Saturday, July 22, 2017

Pressing Past the Lord's "NO!"

I’m reflecting today on a couple of passages where an individual who has a calling and destiny from the Lord is required to push past an apparent “No!” from God in the quest to realize that destiny. The stories in focus deal first of all with Jacob in Genesis 32 where a heavenly Man – who Jacob later called “God” – wrestled with him all night. During that wrestling match, Jacob was demanding a blessing to be given, and the angelic Man was resisting, insisting that Jacob let Him go. Finally, Jacob prevailed through simple persistence and refusal to give up. The Man blessed him, and changed his name to “Israel,” one who prevails with God.

The other story concerns the relationship between Elijah and Elisha, found in 1 Kings 19 and in 2 Kings 2. In both those chapters, Elijah resists Elisha as the younger man attempts to press into God’s call on his life. Now, if I’m a young man, and the prophet Elijah tells me to go home and leave him alone, I’m not sure I’d push past his resistance. This is the guy that calls down fire from heaven – three different times! And not only did he call it down – it came! It’s one thing to declare something – it’s another thing to have what you declare actually happen! That sort of thing separates the men prophets from the boy prophets, and Elijah was THE man of God during that season.
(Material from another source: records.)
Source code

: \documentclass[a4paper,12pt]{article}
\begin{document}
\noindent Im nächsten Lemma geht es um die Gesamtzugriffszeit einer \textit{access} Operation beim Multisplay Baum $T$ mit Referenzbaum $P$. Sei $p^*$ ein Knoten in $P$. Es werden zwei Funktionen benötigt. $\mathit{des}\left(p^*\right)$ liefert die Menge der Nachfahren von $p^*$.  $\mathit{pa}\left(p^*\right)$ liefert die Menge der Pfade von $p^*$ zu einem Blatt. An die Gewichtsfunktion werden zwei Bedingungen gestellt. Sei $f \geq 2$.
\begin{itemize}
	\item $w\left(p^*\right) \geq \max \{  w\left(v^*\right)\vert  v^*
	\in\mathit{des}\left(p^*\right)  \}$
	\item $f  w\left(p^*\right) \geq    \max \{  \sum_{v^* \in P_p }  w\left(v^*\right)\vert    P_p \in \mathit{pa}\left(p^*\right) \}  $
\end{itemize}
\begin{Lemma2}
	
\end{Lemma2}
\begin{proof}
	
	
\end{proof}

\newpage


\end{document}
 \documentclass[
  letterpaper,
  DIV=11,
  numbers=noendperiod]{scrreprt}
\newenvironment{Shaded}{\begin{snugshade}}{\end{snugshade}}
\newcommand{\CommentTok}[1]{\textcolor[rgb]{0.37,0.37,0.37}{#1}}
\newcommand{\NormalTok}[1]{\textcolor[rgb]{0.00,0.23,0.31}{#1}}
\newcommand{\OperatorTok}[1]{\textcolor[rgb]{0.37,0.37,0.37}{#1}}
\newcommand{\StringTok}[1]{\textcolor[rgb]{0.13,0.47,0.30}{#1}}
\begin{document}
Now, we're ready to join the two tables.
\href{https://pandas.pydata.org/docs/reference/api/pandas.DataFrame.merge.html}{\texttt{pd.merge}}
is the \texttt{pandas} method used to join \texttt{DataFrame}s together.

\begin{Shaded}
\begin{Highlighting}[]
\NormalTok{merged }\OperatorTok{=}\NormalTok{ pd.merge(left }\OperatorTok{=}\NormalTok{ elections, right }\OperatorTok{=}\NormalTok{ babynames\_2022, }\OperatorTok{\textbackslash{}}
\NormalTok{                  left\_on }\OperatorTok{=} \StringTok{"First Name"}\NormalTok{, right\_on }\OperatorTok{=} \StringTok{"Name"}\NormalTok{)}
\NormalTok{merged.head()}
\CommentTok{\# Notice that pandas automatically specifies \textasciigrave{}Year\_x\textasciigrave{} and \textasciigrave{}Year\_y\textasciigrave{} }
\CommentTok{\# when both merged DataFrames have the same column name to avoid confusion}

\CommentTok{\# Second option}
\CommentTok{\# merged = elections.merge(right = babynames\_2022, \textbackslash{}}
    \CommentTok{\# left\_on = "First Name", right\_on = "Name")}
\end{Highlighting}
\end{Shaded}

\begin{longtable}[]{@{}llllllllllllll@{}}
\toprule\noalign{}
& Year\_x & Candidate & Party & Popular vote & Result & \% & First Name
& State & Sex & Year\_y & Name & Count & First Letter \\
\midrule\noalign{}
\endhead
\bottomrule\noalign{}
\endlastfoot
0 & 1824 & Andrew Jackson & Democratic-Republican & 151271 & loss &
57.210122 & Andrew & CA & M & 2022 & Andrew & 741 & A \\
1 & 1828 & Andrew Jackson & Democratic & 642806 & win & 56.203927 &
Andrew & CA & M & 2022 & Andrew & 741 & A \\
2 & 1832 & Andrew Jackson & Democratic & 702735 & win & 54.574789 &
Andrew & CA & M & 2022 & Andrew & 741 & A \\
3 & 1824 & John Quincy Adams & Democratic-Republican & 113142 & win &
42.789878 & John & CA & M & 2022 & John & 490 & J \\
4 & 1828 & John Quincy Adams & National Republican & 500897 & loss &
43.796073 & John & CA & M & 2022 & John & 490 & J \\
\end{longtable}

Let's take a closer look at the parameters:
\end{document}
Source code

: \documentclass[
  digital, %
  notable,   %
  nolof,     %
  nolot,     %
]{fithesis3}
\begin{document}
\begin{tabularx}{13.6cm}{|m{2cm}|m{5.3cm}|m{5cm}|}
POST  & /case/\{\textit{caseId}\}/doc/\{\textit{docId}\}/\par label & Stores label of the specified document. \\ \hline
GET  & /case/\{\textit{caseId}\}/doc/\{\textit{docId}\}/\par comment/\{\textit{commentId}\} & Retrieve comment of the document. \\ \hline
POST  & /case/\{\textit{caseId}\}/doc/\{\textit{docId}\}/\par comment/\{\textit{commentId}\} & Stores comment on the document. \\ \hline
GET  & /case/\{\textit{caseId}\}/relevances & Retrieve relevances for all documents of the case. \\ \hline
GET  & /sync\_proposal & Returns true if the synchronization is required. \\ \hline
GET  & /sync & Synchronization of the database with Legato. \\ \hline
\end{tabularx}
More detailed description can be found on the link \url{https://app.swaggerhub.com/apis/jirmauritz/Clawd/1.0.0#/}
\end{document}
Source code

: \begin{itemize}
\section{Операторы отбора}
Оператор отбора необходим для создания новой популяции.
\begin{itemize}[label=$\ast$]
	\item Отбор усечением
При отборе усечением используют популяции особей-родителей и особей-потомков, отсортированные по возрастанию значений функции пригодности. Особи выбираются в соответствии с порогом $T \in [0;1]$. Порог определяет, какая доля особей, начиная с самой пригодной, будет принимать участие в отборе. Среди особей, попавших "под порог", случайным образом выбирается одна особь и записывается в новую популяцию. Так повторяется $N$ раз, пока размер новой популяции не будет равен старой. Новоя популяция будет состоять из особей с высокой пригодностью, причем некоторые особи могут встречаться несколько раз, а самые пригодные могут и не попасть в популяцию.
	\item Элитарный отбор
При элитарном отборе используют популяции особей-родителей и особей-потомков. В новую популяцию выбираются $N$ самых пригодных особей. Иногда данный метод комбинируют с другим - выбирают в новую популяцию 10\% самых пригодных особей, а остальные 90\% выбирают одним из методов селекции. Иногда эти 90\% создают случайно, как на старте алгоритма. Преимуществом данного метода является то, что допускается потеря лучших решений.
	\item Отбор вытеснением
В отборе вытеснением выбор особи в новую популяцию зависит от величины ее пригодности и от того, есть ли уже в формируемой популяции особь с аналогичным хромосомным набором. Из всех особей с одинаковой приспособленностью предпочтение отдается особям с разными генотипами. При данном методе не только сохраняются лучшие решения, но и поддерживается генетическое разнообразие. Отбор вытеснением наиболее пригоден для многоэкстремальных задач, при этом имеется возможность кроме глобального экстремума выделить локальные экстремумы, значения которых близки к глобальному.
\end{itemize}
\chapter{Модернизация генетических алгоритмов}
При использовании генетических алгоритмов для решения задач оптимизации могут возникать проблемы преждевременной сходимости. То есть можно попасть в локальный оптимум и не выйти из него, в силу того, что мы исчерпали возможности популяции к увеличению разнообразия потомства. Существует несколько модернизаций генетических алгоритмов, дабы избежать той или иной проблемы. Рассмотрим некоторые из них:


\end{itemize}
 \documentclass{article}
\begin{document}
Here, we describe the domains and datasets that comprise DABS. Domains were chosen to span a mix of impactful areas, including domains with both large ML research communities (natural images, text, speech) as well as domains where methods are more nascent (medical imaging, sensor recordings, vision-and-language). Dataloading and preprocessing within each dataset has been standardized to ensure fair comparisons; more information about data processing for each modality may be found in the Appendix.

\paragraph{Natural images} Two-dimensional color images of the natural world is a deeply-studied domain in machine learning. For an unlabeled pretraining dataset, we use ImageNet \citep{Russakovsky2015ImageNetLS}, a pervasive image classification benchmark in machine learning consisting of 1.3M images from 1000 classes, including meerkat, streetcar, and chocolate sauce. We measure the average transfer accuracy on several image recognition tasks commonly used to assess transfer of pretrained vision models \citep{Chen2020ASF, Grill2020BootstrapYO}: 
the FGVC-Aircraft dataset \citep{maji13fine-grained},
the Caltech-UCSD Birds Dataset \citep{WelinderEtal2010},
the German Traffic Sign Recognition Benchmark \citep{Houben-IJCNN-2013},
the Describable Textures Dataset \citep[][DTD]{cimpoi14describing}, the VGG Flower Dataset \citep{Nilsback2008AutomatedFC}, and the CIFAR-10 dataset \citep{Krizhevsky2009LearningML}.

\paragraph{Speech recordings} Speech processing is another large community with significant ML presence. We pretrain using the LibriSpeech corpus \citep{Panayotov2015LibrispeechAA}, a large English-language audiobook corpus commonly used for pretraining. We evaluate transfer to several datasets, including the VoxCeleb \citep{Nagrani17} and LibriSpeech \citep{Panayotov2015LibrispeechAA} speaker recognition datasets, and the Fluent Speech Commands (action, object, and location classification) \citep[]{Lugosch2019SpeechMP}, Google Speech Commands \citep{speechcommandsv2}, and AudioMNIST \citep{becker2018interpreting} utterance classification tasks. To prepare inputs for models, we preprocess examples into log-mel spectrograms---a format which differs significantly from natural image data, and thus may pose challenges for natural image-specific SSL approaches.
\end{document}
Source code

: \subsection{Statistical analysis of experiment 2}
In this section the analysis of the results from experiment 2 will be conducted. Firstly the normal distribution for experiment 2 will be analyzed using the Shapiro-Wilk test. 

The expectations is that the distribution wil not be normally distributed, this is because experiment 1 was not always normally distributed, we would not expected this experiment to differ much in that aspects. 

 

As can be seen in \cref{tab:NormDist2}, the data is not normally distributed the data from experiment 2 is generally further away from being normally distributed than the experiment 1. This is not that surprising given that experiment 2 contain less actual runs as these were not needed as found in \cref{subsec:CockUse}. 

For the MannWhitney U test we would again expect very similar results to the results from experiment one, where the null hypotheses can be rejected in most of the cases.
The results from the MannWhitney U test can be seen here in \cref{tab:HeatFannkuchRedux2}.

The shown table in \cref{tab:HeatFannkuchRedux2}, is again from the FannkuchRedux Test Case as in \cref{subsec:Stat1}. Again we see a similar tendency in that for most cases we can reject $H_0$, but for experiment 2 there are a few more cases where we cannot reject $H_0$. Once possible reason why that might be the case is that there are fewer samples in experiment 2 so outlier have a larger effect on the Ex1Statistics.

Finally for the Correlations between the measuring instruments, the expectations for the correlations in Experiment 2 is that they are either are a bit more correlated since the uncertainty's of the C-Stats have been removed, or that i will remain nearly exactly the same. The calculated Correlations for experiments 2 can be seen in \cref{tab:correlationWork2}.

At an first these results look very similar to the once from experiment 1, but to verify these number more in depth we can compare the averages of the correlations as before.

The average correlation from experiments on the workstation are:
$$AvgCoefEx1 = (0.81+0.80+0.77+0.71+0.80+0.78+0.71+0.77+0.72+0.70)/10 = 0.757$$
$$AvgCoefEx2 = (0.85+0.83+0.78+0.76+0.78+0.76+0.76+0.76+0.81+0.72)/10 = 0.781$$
Yet, Elisha pushed back against Elijah’s resistance, followed and served the cranky old prophet, and stuck beside him until the moment the Lord carried him away in the chariots of fire. Only then did he receive his calling and destiny, and only then did God uphold his words in the same way that Elijah’s words were upheld.

The New Testament stories that give the same message involve the Canaanite woman with the demonized daughter in Mark 7, and the parable of the persistent widow in Luke 18. In both cases, the first answer is “NO,” but that isn’t the real answer. Sometimes when God says “NO” He really means “How badly do you want this promise? Enough to fight for it?”

If what God has promised is worth it to you, you won’t take “NO” for an answer. Instead, you’ll put on your big-boy pants and fight it out with God until He sees that you mean business, that you, too, are part of the Israel inheritance, and that you mean to have His Kingdom manifested in your life and experience here and now.

God’s our good Father. He loves to wrestle with His children, and He loves to have us defeat Him in the wrestling match. Take Him on, and don’t let go until He says “YES!”